The company became aware of the mistranslation when Daw Aung San Suu Kyi, the de facto civilian leader of Myanmar, took to Facebook to write about Mr. Xi’s two-day visit to her country, The Guardian reports.
The posts were written in Burmese, and when they were translated to English, Mr. Xi’s name read as “Mr. Shithole.” According to Reuters, Google’s translation function didn’t make the same error.
A Facebook spokesman, Andy Stone, apologized for the glitch on Saturday. “We fixed a technical issue that caused incorrect translations from Burmese to English on Facebook,” Mr. Stone said, per The Guardian. “This should not have happened and we are taking steps to ensure it doesn’t happen again.”
The Facebook system didn’t have Xi Jinping’s name in its Burmese database, so it took a guess at the translation. Translation tests of similar words that begin with “xi” and “shi” also were interpreted as “shithole.”
Facebook has had many problems with translations from Burmese. In 2018, it momentarily removed the feature when Reuters reported that the tool was generating strange results.
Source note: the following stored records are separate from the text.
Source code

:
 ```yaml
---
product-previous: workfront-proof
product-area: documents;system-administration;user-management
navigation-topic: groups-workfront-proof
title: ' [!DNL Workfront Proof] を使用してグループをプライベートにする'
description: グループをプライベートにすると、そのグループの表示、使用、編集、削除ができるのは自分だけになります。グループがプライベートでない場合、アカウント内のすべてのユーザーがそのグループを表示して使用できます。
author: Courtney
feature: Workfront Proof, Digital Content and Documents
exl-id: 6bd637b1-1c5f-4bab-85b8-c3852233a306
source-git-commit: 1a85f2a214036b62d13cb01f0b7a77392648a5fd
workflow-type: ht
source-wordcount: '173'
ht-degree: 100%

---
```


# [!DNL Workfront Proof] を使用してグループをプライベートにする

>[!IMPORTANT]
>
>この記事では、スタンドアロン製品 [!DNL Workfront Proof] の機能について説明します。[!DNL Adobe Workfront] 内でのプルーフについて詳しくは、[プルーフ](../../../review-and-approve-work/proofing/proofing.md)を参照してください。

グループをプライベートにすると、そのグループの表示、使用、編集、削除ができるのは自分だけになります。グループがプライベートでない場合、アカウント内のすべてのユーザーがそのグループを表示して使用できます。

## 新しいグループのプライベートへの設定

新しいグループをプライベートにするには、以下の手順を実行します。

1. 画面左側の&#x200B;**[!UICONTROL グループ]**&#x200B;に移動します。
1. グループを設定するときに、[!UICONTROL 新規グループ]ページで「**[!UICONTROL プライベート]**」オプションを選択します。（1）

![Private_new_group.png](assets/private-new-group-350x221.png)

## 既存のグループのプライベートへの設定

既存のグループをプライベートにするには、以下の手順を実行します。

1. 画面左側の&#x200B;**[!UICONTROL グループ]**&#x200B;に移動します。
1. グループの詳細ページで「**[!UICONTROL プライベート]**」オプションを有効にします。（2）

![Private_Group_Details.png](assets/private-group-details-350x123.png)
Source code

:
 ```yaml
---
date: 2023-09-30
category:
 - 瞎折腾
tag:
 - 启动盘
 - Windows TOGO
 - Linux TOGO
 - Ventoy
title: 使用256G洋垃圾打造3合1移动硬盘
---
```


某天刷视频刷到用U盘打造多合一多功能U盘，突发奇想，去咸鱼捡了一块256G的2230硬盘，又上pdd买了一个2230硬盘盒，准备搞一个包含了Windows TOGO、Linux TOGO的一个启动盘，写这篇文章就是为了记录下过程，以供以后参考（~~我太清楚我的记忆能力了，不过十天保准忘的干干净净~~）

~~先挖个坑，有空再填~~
An investigation showed how Facebook was unsuccessful in combating antagonistic Burmese language posts about Myanmar’s Rohingya Muslimes, when around 730,000 of them fled during a military crackdown in 2017 that the U.N. has labeled as having “genocidal intent.” It also proved that the translation function was flawed, pointing to an anti-Rohingya post that supported killing Muslims. The message translated into English at “I shouldn’t have a rainbow in Myanmar.”